Der Kleinkriminelle Mitchell (Colin Farrell) wurde gerade aus 3 Jahren Haft entlassen. Da er nie wieder ein Gefängnis von Innen sehen will, probiert der geläuterte Gangster fortan ein aufrechtes Leben zu führen. Dieser Plan scheint zunächst auch aufzugehen: Als ihn die ebenso prominente wie öffentlichkeitsscheue Charlotte (Keira Knightley) als Bodyguard anheuert, kann der Ex-Häftling endlich auf ehrliche Weise Geld verdienen. Seine Vergangenheit holt ihn jedoch jäh ein: Als eine ihm nahestehende Person ermordet wird, sinnt der frisch Freigekommene auf Rache. Die nötigen Informationen dafür erhofft er sich vom Unterwelt-Boss Gant (Ray Winstone), welcher jedoch ganz andere Ziele verfolgt: Der einflussreiche Exzentriker möchte Mitchell um jeden Preis rekrutieren - ein schlichtes “Nein” wird nicht akzeptiert…
Gleich zu Beginn deuten die feschen Bildcollagen im Zusammenspiel mit dem fetzigen Soundtrack an, mit welch stilsicherer Hand der Regisseur hier zu Werke geht. Auch im weiteren Verlauf gelingen einige elegante Einstellungen, die allen voran durch die schmissigen Songs an Fahrt gewinnen - optisch ansprechend, akustisch ein Hochgenuss. Nicht zuletzt aufgrund des rauen Umgangstons ist somit für eine stimmige Atmosphäre gesorgt. Die inhaltliche Ebene kann indes leider nicht die Klasse der audio-visuellen Aspekte erreichen - zu unausgegoren wirken die angerissenen Konflikte, welche nur relativ oberflächlich behandelt werden.
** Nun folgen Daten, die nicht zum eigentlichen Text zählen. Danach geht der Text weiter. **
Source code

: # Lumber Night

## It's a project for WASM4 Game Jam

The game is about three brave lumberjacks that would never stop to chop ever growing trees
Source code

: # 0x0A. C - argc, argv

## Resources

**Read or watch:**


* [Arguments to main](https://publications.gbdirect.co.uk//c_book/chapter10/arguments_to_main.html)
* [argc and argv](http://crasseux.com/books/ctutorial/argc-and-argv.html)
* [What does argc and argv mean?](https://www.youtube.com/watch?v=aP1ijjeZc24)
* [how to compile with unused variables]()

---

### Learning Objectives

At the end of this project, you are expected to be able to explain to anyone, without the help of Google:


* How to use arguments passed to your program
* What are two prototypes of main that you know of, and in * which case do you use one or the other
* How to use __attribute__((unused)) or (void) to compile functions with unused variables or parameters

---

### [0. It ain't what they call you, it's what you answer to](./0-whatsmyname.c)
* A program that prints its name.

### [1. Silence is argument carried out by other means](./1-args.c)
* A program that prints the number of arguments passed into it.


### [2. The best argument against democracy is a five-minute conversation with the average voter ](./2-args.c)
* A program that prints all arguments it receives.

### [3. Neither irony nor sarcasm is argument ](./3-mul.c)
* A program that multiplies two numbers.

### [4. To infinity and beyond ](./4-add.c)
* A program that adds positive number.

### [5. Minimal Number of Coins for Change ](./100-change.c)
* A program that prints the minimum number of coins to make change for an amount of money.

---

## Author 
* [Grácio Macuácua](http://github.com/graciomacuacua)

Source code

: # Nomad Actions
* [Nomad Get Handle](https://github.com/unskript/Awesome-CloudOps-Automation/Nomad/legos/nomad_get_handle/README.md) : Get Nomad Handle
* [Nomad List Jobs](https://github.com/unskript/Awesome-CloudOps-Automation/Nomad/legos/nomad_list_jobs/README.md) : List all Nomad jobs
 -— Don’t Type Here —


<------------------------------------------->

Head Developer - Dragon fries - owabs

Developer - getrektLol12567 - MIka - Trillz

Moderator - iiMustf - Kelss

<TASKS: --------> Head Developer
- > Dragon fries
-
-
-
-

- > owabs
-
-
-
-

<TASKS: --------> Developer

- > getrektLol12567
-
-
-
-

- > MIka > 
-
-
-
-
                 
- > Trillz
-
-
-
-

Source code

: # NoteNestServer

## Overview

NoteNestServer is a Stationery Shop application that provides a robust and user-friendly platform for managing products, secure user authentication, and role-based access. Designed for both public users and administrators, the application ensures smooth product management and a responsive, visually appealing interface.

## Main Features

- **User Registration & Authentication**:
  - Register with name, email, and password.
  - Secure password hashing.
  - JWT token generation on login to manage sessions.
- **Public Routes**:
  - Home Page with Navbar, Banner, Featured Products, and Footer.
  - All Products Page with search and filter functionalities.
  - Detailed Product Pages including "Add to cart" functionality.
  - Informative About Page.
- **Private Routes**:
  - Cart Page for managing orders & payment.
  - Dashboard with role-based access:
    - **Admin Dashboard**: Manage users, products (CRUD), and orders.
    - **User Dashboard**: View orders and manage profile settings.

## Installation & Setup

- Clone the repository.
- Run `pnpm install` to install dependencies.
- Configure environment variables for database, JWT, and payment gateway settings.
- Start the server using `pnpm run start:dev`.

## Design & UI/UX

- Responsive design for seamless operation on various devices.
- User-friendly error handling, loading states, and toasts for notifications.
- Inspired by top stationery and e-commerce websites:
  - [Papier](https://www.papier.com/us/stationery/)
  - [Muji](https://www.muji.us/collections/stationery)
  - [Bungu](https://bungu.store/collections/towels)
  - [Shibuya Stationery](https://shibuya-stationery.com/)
Sei es nun die sich entwickelnde Liebesbeziehung oder der Clinch mit dem kriminellen Oberhaupt; dramaturgische Tiefe lassen beide zentralen Krisenherde etwas vermissen. Erst zum Schluss hin schaltet der Streifen ein paar Gänge hoch und mündet schließlich in einem rohen Gewaltausbruch, der die bis dahin vorherrschende Ruhe geschickt konterkariert.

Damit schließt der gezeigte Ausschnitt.